From 234b2f354e59503edb05b5df3fc06c331fcafc03 Mon Sep 17 00:00:00 2001
From: Brian Warner <warner@allmydata.com>
Date: Fri, 30 Mar 2007 13:20:01 -0700
Subject: [PATCH] add new test for doing an encode/decode round trip, and make
 it almost work

---
 src/allmydata/download.py         | 119 +++++++++++++-----------------
 src/allmydata/test/test_encode.py |  77 ++++++++++++++++---
 2 files changed, 119 insertions(+), 77 deletions(-)

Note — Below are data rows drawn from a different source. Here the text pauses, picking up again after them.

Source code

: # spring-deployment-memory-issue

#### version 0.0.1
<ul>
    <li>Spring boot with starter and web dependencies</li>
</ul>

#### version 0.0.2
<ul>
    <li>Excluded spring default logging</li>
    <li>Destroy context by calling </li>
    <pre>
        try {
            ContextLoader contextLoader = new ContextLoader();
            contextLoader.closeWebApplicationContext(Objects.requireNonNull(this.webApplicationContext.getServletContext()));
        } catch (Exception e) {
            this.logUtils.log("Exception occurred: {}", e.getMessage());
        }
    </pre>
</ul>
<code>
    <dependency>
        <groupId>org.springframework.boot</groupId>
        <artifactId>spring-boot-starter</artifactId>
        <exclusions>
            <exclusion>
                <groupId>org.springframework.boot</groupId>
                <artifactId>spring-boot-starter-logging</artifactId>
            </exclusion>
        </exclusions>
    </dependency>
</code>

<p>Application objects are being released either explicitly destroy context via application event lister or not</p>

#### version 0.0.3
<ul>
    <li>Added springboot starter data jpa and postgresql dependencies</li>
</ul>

diff --git a/src/allmydata/download.py b/src/allmydata/download.py
index d7ed7d9b..bafce789 100644
--- a/src/allmydata/download.py
+++ b/src/allmydata/download.py
@@ -7,6 +7,7 @@ from twisted.application import service
 
 from allmydata.util import idlib, bencode, mathutil
 from allmydata.util.deferredutil import DeferredListShouldSucceed
+from allmydata.util.assertutil import _assert
 from allmydata import codec
 from allmydata.Crypto.Cipher import AES
 from allmydata.uri import unpack_uri
@@ -27,13 +28,24 @@ class Output:
                                   counterstart="\x00"*16)
         self._verifierid_hasher = sha.new(netstring("allmydata_v1_verifierid"))
         self._fileid_hasher = sha.new(netstring("allmydata_v1_fileid"))
+        self.length = 0
+
+    def open(self):
+        self.downloadable.open()
+
     def write(self, crypttext):
+        self.length += len(crypttext)
         self._verifierid_hasher.update(crypttext)
         plaintext = self._decryptor.decrypt(crypttext)
         self._fileid_hasher.update(plaintext)
         self.downloadable.write(plaintext)
-    def finish(self):
+
+    def close(self):
+        self.verifierid = self._verifierid_hasher.digest()
+        self.fileid = self._fileid_hasher.digest()
         self.downloadable.close()
+
+    def finish(self):
         return self.downloadable.finish()
 
 class BlockDownloader:
@@ -51,10 +63,12 @@ class BlockDownloader:
         self.parent.hold_block(self.blocknum, data)
 
     def _got_block_error(self, f):
+        log.msg("BlockDownloader[%d] got error: %s" % (self.blocknum, f))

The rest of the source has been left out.